What the task requires:
Pick every line from the data below that contains the string "push" and copy it.

Recorded information:
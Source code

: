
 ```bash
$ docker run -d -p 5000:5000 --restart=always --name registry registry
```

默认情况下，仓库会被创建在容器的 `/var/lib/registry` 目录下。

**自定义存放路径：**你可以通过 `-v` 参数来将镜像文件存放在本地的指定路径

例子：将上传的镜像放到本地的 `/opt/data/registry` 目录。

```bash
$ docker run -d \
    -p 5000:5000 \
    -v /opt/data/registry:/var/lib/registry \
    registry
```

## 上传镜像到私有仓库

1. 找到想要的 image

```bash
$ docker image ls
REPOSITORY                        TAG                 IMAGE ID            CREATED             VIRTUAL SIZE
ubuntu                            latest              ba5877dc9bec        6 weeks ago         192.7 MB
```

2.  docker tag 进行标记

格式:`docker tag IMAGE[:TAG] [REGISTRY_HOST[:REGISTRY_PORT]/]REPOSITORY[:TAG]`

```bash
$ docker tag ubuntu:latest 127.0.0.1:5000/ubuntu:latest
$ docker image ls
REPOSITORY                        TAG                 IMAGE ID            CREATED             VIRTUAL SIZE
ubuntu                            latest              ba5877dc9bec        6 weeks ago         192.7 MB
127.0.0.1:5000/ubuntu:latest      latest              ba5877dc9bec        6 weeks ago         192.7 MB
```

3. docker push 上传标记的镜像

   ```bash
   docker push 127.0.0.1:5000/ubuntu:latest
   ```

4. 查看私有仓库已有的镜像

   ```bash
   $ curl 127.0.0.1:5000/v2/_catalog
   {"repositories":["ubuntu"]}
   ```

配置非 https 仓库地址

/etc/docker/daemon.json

Solution for this task:
3. docker push 上传标记的镜像
   docker push 127.0.0.1:5000/ubuntu:latest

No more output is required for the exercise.